DATA PROVIDED:
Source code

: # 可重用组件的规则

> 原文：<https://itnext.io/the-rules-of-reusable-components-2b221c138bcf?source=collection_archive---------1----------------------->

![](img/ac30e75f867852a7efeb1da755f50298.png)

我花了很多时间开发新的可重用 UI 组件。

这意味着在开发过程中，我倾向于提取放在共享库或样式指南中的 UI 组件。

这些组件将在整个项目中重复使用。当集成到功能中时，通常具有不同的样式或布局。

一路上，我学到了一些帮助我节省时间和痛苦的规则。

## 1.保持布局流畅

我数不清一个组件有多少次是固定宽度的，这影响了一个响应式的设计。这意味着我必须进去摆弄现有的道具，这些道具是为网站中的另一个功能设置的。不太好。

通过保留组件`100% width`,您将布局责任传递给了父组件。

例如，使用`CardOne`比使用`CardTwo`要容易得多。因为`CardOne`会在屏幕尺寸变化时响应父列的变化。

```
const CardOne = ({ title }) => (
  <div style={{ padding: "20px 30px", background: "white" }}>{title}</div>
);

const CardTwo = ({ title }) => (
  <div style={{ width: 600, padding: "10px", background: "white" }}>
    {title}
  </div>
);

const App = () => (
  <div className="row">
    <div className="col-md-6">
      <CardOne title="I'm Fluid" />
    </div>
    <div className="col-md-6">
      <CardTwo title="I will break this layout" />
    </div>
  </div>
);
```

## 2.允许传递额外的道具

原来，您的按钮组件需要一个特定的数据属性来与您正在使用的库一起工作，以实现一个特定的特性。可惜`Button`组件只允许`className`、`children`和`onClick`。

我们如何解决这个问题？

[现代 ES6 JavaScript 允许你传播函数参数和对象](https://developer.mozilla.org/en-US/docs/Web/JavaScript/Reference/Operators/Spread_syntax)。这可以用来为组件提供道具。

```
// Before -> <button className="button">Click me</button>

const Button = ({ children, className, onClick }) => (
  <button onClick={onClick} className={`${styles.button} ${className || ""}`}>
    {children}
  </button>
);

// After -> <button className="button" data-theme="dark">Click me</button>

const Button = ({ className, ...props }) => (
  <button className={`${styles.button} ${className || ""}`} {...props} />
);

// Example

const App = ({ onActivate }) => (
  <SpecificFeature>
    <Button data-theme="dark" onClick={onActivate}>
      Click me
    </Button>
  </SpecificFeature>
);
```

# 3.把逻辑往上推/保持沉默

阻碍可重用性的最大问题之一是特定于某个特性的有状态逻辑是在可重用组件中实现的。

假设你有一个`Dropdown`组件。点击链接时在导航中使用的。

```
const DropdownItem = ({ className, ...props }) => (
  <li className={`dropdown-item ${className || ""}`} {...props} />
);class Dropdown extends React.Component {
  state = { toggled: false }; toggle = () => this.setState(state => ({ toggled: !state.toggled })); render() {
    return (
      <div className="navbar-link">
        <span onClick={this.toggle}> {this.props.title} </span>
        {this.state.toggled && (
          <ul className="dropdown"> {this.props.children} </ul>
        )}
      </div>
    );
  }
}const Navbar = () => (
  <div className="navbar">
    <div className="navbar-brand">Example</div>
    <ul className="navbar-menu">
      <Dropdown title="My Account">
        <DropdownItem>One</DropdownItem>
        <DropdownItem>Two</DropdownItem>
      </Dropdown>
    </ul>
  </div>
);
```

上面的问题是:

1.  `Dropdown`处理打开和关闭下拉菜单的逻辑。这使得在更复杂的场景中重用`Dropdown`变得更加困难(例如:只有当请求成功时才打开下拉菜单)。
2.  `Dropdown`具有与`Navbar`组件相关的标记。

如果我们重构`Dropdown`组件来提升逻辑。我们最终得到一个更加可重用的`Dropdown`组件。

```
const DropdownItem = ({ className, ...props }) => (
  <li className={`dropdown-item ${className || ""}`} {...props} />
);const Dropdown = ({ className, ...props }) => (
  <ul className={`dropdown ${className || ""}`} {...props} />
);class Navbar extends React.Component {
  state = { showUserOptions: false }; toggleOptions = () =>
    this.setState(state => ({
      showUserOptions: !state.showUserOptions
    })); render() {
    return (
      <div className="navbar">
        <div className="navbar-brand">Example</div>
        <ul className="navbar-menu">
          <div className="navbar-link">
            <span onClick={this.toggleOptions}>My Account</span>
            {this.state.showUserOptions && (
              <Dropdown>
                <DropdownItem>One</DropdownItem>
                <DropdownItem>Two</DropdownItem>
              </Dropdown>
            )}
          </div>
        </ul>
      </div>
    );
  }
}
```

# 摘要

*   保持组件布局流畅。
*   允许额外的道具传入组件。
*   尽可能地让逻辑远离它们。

...

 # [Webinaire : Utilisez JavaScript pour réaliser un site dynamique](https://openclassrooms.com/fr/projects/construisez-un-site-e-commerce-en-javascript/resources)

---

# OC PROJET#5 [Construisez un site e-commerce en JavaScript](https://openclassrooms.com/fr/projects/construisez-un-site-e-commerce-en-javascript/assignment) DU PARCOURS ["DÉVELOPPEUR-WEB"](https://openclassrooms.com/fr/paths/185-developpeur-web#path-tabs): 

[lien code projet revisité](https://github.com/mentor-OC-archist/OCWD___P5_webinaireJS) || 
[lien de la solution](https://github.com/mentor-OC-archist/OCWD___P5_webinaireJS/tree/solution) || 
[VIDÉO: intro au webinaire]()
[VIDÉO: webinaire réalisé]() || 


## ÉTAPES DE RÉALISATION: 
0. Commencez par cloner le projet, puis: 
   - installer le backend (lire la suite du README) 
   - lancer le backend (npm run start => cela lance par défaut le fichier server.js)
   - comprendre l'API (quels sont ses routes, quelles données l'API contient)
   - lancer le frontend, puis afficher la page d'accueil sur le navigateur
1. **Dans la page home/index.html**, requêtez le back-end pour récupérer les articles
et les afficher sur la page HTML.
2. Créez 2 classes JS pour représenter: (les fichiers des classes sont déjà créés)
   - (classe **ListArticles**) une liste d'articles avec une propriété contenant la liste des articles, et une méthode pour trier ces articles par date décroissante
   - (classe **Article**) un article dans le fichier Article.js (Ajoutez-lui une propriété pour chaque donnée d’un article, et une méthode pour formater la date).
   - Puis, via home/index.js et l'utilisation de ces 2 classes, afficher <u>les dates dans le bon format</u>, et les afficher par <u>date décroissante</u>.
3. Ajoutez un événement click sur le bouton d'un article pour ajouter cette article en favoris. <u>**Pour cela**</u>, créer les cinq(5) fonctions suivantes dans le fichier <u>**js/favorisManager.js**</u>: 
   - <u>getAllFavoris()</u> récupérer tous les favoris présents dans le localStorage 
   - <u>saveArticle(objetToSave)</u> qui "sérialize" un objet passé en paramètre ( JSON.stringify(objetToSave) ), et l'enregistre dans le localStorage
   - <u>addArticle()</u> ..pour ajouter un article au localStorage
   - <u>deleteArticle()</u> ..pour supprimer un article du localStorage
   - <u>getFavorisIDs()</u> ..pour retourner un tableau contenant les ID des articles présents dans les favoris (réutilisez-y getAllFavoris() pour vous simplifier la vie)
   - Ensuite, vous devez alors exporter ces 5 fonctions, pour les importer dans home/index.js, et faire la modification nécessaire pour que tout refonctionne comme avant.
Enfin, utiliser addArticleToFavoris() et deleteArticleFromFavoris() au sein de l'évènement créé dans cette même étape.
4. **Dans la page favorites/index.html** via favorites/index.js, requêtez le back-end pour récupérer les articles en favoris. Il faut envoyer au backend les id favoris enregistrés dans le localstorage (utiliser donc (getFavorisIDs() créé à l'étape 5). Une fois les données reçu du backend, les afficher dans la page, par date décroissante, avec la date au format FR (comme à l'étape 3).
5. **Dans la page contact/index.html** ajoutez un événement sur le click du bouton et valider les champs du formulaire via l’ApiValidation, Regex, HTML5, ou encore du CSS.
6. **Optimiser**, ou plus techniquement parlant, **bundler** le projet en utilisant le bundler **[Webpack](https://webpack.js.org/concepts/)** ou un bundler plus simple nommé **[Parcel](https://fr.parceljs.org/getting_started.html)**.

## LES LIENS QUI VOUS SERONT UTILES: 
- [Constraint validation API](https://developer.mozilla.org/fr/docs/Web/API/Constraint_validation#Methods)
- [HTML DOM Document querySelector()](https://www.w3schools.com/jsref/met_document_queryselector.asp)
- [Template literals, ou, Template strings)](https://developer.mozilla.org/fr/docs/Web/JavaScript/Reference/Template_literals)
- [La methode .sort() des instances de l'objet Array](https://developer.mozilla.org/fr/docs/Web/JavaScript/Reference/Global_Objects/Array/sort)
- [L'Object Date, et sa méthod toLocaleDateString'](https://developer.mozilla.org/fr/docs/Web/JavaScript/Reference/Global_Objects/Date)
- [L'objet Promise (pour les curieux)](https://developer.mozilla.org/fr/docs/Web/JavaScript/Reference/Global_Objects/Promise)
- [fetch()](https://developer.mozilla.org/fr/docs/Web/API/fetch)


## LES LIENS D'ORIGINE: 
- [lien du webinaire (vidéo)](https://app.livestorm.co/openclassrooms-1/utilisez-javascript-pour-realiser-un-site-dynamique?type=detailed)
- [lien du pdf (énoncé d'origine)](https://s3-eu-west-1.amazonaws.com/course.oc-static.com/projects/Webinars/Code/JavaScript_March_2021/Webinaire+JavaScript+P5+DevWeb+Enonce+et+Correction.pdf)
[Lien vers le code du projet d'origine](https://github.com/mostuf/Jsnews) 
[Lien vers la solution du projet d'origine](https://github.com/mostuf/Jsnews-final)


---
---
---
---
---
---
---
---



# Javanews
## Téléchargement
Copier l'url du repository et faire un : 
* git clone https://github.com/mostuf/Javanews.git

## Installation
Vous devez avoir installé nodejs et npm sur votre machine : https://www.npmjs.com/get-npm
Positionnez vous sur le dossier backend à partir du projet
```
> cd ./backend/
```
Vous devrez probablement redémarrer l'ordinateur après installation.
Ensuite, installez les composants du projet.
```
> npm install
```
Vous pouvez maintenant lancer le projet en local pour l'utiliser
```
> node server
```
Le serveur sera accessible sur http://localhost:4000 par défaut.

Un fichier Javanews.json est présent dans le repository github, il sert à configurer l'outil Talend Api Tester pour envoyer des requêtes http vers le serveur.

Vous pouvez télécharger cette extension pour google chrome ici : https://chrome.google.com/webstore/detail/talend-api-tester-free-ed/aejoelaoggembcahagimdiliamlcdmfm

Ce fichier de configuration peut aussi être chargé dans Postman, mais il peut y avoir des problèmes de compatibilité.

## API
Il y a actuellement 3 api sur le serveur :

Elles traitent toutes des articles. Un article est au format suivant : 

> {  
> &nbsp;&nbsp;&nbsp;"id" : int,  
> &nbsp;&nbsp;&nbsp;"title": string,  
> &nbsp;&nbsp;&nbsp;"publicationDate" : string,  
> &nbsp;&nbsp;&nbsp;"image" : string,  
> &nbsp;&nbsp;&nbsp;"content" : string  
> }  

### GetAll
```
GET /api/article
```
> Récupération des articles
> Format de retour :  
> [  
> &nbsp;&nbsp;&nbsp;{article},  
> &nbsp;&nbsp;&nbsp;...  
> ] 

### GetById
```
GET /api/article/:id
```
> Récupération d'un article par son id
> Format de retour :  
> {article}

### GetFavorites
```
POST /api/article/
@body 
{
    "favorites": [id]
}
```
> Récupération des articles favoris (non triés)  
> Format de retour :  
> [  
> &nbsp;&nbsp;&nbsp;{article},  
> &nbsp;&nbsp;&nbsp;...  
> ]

--

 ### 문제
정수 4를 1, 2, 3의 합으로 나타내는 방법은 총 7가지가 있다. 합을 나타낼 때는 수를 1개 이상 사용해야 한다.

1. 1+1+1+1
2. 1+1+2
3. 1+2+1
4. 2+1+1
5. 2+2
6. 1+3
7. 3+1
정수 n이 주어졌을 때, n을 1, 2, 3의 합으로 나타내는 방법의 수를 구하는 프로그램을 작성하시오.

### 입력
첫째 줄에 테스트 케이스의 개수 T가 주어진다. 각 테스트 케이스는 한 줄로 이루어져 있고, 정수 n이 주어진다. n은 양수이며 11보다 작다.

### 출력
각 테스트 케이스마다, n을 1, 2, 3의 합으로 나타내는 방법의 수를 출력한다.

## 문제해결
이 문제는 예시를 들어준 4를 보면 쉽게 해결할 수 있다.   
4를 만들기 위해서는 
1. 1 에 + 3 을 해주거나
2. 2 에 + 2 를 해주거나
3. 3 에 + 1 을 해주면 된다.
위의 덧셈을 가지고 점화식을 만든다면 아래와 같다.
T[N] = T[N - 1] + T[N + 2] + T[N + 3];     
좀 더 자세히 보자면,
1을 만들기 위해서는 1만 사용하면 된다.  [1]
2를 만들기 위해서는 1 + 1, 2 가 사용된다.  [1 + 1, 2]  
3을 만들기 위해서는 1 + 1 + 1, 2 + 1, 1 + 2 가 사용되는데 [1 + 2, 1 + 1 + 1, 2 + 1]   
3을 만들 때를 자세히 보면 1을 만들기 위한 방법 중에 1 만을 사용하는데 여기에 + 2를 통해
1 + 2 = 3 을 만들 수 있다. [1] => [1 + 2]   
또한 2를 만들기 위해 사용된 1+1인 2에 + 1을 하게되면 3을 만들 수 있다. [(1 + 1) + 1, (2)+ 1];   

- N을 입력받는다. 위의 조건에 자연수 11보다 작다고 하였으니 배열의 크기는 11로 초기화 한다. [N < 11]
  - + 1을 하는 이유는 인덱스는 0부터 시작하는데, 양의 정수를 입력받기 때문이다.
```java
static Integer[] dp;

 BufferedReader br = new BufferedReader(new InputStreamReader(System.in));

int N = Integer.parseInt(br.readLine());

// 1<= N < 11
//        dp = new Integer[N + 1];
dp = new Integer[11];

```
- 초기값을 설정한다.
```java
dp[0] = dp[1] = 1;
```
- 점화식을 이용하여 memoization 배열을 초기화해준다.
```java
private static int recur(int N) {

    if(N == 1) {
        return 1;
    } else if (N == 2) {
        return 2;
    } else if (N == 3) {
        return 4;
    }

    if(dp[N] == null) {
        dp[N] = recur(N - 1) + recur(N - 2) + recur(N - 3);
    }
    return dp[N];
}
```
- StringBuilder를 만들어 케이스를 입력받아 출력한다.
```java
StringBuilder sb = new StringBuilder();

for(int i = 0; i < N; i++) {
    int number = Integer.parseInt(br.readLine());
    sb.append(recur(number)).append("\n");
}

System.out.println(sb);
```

YOUR ASSIGNMENT: Using the data above, transcribe the lines that run from the line with "Source code" to the line with "## 1.保持布局流畅", both ends kept, and output nothing else.

SOLUTION TO THE EXERCISE:
Source code

: # 可重用组件的规则

> 原文：<https://itnext.io/the-rules-of-reusable-components-2b221c138bcf?source=collection_archive---------1----------------------->

![](img/ac30e75f867852a7efeb1da755f50298.png)

我花了很多时间开发新的可重用 UI 组件。

这意味着在开发过程中，我倾向于提取放在共享库或样式指南中的 UI 组件。

这些组件将在整个项目中重复使用。当集成到功能中时，通常具有不同的样式或布局。

一路上，我学到了一些帮助我节省时间和痛苦的规则。

## 1.保持布局流畅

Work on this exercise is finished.